Why the world’s biggest companies are investing in recycling
Over the past few months, nine companies have invested between $5 million and $10 million each into the fund: Colgate Palmolive, Coca-Cola, Goldman Sachs, Johnson & Johnson, Keurig Green Mountain. PepsiCo and the PepsiCo Foundation, Procter & Gamble, Unilever and Walmart and the Walmart Foundation. More investors are expected to be announced in the next two months.
From the launch of the Closed Loop Fund, a budding $100 million effort by a group of large companies to invest in recycling infrastructure and, in the process, put more recycled materials into manufacturing supply chains. Along the way, it aims to give a boost to recycling in the United States at a time when rates are leveling off but the demand for recycled feedstocks is picking up.
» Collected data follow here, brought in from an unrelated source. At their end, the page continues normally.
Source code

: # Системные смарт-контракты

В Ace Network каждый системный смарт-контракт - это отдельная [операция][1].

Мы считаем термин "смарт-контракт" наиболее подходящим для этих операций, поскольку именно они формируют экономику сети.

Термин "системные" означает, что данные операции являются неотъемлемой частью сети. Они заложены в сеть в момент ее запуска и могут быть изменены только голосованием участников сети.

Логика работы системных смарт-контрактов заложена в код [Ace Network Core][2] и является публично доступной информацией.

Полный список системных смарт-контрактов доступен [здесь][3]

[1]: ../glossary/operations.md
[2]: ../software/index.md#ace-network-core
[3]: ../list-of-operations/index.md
This is no philanthropic venture. Despite impressive gains in collecting recycled materials in the U.S. — recycling rates of municipal solid waste have more than doubled since 1990, from 16 percent to 34.5 percent in 2012, according to the most recent U.S. Environmental Protection Agency figures — a lot of valuable materials continue to be wasted. After steep increases in the early 1990’s, recycling rates have slowed or leveled off in recent years. Moreover, those EPA rates are skewed by a handful of materials — notably, automotive batteries and tires, of which 96 percent and 44 percent are recycled, respectively, largely due to state regulations. That means the 34.5 percent overall figure overstates the recycling rates for aluminum, glass and plastic.